Let’s go through the main highlights of Bill C-300 to answer this burning question: has PDAC really read the Bill? In a nutshell, the bill’s purpose is to ensure that corporations engaged in mining, oil and gas activities and receiving support from the Government of Canada through its financing institutions act in a manner consistent with international environmental best practices and to international human rights conventions of which Canada is party to. To ensure this, the Bill puts under the responsibility of the Department of Foreign Affairs and International Trade to develop in consultation with stakeholders guidelines for companies operating in developing countries. Once those are developed the department will be in measure to investigate complaints on the behaviour of companies made by Canadians and citizens of developing countries. Complaints with not lead to legal action being taken against companies however a notice will be published in the Canada Gazette when investigations are concluded.

Contrary to what PDAC claims, the guidelines are not being established in the bill. The bill is meant to allow their development based on international efforts made to date in this field. These include the International Finance Corporation’s (an institution associated with the World Bank) Policy on Social and Environmental Sustainability, Performance Standards on Social and & Environmental Sustainability (and guidance notes to those standards) as well as Environmental Health and Safety General Guidelines. The Voluntary Principles on Security and Human Rights are also included. The remainder of guidelines on human rights are to be developed within Canada through consultations to which stakeholders like PDAC will be part of. In sum the bull is just merely giving the mandate to develop guidelines and provides for plenty of room for industry stakeholders to promote their views and initiatives.

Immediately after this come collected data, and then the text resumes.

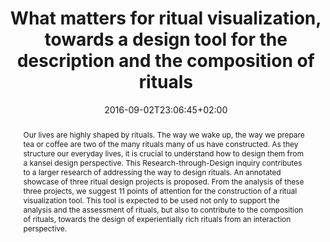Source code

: ---
slug: what-matters-for-ritual-visualization-towards-a-design-tool-for-the-description-and-the-composition-of-rituals
title: "What matters for ritual visualization, towards a design tool for the description and the composition of rituals"
layout: publi
searchFilter: Publication
searchWeight: 8
publitype: inproceedings
subsection: conference
everyday: true
researchpage: true
research: 
    -  everyday
institution:
    heig: 1
    logo: TUe
    short: 'TU/e'
    name: "Eindhoven University of Technology"
    web: "https://www.tue.nl/en/"
    colo: "#c72125"
date: 2016-09-02T23:06:45+02:00
shortConf: "KEER 2016"
citation:
    authors:
        1: ["Levy", "Pierre", "P."]
        2: ["Hengeveld", "Bart", "B.J."]
    title: "What matters for ritual visualization – Towards a design tool for the description and the composition of rituals"
    proceedings: "the Proceedings of Kansei Engineering and Emotion Research International Conference 2016 - KEER2016"
    year: 2016
    firstpage: "online"
    publisher: ["Japanese Society of Kansei Engineering", "Leeds, UK"]
reference: "Lévy, P., & Hengeveld B.J. (2016). What matters for ritual visualization – Towards a design tool for the description and the composition of rituals. Proceedings of Kansei Engineering and Emotion Research International Conference 2016, KEER2016. Leeds, UK: Japan Society of Kansei Engineering."
abstract: "Our lives are highly shaped by rituals. The way we wake up, the way we prepare tea or coffee are two of the many rituals many of us have constructed. As they structure our everyday lives, it is crucial to understand how to design them from a kansei design perspective. This Research-through-Design inquiry contributes to a larger research of addressing the way to design rituals. An annotated showcase of three ritual design projects is proposed. From the analysis of these three projects, we suggest 11 points of attention for the construction of a ritual visualization tool. This tool is expected to be used not only to support the analysis and the assessment of rituals, but also to contribute to the composition of rituals, towards the design of experientially rich rituals from an interaction perspective."
link:
    1: ["paper", "paper", "https://1drv.ms/b/s!AnQx_v88q65Qv4Qq_oHKkRD1JkhMEw?e=GROyxu"]
---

By relying on international standards, the Bill minimizes the risks of rendering the industry uncompetitive as these will be shared by competitors. Also these are often the result of international consensus which is often achieved by watering down initiatives to the lowest common denominator.

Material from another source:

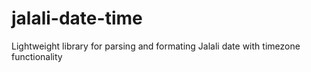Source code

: # jalali-date-time
Lightweight library for parsing and formating Jalali date with timezone functionality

While the bill is judged punitive by PDAC, it gives the government no leverage to enforce compliance with the guidelines. The provisions of the bill are in practical terms only requiring due diligence from its government agencies and financing institutions. If these provide financial support for oil and gas as well as mining companies they should ensure that the companies supported are not breaching the guidelines. In sum, the government is just ensuring that it does not indirectly take part in controversial operations in developing countries. Should investigations highlight a company’s non-compliance with the guidelines, nothing outside of public shaming and stocks generally taking a beating should take place.

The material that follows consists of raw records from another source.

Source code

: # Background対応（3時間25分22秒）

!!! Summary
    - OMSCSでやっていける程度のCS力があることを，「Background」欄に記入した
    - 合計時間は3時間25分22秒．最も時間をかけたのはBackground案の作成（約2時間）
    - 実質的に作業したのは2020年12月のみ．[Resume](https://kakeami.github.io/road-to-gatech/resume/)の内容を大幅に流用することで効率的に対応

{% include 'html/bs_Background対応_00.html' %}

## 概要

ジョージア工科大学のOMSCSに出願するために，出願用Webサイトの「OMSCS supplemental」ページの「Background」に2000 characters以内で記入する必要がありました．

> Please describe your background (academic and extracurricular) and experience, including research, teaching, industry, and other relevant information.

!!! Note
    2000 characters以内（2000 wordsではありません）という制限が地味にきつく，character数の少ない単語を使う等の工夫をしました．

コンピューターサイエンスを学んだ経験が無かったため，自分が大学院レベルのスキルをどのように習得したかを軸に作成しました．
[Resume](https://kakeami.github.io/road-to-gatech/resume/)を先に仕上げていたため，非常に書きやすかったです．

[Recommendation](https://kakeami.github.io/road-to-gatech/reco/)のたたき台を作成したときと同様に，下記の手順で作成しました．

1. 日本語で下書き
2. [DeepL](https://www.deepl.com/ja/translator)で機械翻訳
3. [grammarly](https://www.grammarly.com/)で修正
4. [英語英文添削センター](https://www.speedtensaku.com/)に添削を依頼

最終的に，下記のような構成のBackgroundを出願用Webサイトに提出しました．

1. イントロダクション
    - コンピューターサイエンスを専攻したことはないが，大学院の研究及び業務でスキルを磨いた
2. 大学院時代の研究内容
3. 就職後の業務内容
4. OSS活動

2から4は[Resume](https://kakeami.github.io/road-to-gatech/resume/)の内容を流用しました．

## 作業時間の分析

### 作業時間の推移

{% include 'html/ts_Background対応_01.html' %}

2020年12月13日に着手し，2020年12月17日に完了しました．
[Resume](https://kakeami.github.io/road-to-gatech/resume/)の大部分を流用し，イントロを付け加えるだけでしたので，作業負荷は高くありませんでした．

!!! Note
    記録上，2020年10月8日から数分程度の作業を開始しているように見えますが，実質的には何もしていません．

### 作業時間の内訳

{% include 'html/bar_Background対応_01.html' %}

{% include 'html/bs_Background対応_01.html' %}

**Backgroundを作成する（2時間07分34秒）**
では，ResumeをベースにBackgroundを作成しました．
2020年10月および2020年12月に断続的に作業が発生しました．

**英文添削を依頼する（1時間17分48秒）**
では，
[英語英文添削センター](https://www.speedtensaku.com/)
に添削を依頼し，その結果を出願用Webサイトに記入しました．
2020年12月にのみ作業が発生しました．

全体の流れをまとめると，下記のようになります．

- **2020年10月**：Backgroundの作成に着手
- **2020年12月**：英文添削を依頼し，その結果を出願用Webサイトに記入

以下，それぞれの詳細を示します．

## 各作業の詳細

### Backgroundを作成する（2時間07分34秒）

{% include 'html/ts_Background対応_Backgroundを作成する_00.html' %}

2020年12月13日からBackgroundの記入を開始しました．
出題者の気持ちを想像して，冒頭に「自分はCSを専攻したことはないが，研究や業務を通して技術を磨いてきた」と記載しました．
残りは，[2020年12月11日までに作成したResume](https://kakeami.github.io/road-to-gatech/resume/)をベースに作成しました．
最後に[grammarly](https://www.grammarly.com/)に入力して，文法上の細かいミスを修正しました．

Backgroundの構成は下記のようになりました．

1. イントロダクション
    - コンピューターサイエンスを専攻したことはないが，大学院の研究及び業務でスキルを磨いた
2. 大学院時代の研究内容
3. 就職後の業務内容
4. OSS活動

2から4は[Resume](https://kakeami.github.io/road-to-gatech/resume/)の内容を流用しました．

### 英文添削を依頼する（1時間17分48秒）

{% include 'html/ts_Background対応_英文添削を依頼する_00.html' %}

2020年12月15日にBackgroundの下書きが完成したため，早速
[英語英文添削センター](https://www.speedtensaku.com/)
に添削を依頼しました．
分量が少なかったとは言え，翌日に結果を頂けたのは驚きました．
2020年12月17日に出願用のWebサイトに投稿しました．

This bill is turning out to be just a softie and may give politically appointed staff sufficient power in the process for it to be lobbied as needed by businesses. The bill’s aspirations are however to be praised and if PDAC would acknowledge this it would perhaps recognized that the uptake of the guidelines that it hopes to establish would give its members a clear picture of what is expected from them on the CSR front. Provided that the industry can promote its views and its achievements to date in the consultation process leading to the development of guidelines, I think that it would be a win-win situation. That is if PDAC recognize the opportunities provided by the Bill.